To be true, LG has refined the platform significantly since the acquisition. And now, the company seems confident enough to expand it beyond in-house products.

 

WebOS Open Source Edition

WebOS Open Source Edition comes with an SDK available as well as instructions for building the operating system (links below). It can also be installed on a Raspberry Pi 3 computer. The OS includes a home launcher, support or notifications, and system apps including a Settings app and a version of Google’s open source Chromium web browser. As the name suggests, the webOS is designed to run apps built using web technologies including HTML5, JavaScript, and CSS.

 

LG’s answer to Samsung’s Tizen

LG’s cross-town rival Samsung develops and uses the open-sourced Tizen OS on a variety of its devices. The device category list includes smartwatches, televisions, refrigerators, blu-ray players, robotic vacuums, and even smartphones. LG has definitely taken a note of it and desires to do the same. And it’s quite natural and logical. Control the hardware and software platforms, and you have a much better chance of standing out against your competitors. But then, the company first needs find developers brave enough to bite on a little-used OS, of course.

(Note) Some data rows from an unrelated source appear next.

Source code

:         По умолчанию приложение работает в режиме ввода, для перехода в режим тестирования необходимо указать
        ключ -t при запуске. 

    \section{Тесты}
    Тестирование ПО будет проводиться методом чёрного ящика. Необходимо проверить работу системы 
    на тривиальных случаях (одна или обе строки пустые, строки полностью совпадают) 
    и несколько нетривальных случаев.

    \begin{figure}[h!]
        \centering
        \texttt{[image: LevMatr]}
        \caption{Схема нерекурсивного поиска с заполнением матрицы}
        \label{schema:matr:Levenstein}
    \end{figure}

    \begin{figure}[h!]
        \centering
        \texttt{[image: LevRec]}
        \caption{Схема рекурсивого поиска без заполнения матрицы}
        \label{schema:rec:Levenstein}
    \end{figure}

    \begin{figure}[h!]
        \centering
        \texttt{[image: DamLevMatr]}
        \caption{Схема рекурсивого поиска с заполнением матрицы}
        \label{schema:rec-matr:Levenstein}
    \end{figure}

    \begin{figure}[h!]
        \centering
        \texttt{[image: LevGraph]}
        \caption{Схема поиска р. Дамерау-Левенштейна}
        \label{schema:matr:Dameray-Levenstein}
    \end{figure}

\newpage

LG, however, is confident and says developers needn’t fear webOS, as it’s a familiar “Linux-kernel-based multitasking OS with support for HTML5 and CSS3.” LG is working with the National IT Industry Promotion Agency (NIPA) to find suitable webOS business proposals, and will provide logistical and technical support to any viable candidates with commercialization as the end goal. This will provide a competitive advantage for the developers choosing webOS rather than Android, which does supports a massive array of third-party apps, many of which are not yet available for webOS, or even Tizen.